> [Document images with source code]:
+---+

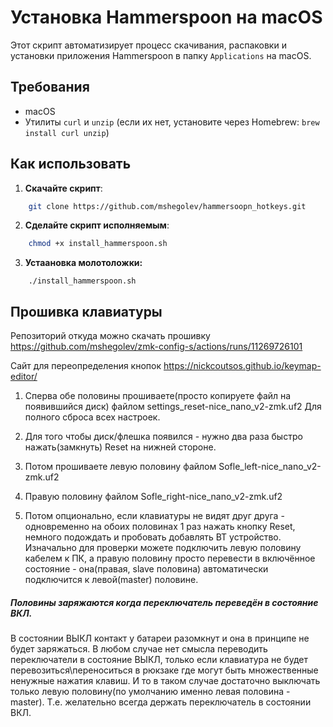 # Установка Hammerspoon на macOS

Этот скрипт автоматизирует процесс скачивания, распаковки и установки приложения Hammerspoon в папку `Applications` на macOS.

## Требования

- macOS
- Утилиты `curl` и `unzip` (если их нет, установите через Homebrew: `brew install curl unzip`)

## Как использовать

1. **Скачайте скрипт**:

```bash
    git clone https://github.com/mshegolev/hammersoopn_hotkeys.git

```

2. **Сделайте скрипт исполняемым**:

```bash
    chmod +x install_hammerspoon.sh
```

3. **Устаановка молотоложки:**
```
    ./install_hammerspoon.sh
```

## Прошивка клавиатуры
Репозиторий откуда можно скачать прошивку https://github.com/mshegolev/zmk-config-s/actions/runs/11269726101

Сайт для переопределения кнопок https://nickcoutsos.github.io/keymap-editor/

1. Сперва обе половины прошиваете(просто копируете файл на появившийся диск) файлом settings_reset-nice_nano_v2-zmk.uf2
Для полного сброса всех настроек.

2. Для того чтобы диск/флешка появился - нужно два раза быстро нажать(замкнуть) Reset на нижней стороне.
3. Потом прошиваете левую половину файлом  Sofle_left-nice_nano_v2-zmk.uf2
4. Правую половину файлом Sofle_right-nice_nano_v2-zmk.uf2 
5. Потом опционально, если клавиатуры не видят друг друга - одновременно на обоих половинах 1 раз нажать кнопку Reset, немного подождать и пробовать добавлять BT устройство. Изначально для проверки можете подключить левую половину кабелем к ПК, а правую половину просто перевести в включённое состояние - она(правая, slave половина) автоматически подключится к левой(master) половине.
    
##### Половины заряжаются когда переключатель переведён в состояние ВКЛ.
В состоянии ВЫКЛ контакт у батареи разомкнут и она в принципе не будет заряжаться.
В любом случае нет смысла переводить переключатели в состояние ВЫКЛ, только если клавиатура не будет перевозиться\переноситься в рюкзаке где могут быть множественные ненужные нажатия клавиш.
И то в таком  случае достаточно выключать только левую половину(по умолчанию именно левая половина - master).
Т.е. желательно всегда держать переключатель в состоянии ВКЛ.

+---+

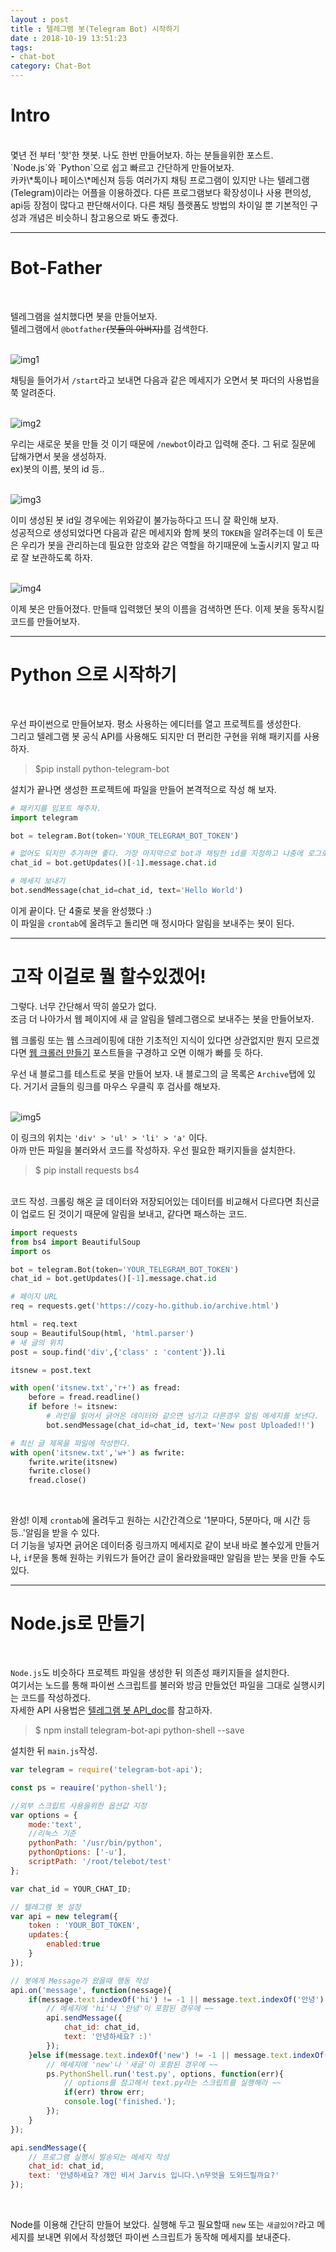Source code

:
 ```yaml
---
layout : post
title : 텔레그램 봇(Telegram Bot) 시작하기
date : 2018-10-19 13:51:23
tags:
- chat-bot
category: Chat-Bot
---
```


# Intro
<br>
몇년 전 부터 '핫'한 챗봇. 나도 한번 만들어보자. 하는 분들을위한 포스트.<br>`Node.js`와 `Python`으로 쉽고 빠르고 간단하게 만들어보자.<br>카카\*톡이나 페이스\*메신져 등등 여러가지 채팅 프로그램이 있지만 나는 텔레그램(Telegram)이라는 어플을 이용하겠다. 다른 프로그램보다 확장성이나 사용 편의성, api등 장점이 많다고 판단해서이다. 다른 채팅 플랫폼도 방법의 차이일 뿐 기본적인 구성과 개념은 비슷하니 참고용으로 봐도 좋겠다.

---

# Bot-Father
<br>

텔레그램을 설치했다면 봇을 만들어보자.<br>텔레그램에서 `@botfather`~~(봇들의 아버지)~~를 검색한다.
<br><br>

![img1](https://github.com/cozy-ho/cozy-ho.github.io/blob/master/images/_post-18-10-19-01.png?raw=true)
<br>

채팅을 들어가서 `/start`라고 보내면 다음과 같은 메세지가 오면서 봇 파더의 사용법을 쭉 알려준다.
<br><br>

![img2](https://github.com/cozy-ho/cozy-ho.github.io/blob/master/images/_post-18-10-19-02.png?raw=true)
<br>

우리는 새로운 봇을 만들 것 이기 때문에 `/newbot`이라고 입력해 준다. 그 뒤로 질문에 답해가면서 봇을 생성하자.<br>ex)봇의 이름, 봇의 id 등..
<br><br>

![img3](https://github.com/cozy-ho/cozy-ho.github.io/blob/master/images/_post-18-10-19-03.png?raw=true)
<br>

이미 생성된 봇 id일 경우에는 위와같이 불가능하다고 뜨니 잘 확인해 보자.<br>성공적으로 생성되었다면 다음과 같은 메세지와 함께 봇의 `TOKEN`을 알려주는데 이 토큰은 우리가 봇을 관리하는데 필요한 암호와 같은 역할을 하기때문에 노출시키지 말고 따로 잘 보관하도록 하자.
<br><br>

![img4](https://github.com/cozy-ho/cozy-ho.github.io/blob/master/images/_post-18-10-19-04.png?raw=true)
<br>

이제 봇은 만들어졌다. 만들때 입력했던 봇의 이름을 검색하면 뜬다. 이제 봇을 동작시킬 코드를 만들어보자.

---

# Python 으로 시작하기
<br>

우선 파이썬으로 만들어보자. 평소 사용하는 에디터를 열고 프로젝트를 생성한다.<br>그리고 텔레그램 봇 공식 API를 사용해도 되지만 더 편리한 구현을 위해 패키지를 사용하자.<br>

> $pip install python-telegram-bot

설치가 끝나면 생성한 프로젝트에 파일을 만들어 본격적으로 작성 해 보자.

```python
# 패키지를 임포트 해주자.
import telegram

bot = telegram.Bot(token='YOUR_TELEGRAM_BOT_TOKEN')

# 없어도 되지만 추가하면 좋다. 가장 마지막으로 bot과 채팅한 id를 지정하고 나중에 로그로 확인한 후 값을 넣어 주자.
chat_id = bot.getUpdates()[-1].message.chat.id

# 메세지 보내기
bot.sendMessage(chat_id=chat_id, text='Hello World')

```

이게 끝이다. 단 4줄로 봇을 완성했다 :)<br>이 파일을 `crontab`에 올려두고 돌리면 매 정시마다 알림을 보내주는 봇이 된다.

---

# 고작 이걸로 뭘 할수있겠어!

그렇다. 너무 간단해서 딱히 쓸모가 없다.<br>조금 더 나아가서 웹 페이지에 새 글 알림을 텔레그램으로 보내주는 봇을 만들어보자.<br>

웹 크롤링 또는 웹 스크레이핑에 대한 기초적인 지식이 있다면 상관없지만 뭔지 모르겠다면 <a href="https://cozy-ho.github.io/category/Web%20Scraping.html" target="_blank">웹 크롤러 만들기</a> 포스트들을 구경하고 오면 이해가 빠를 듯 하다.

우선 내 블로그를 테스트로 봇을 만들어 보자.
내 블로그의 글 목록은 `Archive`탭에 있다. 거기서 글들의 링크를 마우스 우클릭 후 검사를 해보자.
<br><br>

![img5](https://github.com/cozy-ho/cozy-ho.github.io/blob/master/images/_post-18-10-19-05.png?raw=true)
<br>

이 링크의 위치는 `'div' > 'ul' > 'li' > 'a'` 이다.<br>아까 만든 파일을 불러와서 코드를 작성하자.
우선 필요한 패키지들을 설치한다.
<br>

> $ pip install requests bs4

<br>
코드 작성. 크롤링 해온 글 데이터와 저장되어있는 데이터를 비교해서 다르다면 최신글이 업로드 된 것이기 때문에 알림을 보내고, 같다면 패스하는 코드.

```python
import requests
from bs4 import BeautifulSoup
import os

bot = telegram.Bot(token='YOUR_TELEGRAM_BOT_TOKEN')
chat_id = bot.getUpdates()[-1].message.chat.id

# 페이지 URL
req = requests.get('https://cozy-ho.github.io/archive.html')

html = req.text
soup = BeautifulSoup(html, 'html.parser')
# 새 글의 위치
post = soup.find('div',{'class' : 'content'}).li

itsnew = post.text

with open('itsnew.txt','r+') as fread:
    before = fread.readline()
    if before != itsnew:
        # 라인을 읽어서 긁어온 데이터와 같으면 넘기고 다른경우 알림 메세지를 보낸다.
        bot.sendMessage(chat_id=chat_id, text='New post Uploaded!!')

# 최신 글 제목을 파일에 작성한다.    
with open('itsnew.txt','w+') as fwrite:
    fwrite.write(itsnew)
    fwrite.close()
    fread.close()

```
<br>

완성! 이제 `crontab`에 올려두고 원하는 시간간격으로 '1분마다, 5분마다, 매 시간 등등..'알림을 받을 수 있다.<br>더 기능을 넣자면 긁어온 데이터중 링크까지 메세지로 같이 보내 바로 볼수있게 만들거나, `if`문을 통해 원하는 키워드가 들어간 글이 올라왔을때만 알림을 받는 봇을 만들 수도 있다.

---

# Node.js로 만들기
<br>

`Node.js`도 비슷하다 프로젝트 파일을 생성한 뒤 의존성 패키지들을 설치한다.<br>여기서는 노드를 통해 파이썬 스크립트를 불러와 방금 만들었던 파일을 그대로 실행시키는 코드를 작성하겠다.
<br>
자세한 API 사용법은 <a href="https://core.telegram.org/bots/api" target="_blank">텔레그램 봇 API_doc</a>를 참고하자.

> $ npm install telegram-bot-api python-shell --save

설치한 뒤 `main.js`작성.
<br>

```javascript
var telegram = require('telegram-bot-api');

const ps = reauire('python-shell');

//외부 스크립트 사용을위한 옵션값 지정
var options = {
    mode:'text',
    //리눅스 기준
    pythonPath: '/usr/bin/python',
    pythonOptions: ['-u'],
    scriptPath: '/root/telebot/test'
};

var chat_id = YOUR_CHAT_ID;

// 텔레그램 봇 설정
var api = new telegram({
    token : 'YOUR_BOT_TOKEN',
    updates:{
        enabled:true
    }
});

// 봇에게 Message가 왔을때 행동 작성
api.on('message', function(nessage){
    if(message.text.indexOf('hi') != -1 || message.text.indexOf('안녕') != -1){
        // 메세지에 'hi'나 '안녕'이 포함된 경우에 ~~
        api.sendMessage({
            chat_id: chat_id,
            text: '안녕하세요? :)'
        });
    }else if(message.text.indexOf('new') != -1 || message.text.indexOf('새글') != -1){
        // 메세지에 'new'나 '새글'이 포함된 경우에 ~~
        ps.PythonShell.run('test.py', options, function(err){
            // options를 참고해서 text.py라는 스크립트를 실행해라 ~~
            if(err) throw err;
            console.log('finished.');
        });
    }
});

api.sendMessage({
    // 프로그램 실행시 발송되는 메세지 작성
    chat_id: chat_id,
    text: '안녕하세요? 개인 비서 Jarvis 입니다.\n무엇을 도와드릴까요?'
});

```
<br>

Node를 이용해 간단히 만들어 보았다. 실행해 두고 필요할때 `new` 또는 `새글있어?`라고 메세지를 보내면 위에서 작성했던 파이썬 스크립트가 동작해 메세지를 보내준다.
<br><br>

+---+

> [Work required]:
Every line of the entries that includes "crontab" must be copied into the answer.

> [Exercise response]:
이게 끝이다. 단 4줄로 봇을 완성했다 :)<br>이 파일을 `crontab`에 올려두고 돌리면 매 정시마다 알림을 보내주는 봇이 된다.
완성! 이제 `crontab`에 올려두고 원하는 시간간격으로 '1분마다, 5분마다, 매 시간 등등..'알림을 받을 수 있다.<br>더 기능을 넣자면 긁어온 데이터중 링크까지 메세지로 같이 보내 바로 볼수있게 만들거나, `if`문을 통해 원하는 키워드가 들어간 글이 올라왔을때만 알림을 받는 봇을 만들 수도 있다.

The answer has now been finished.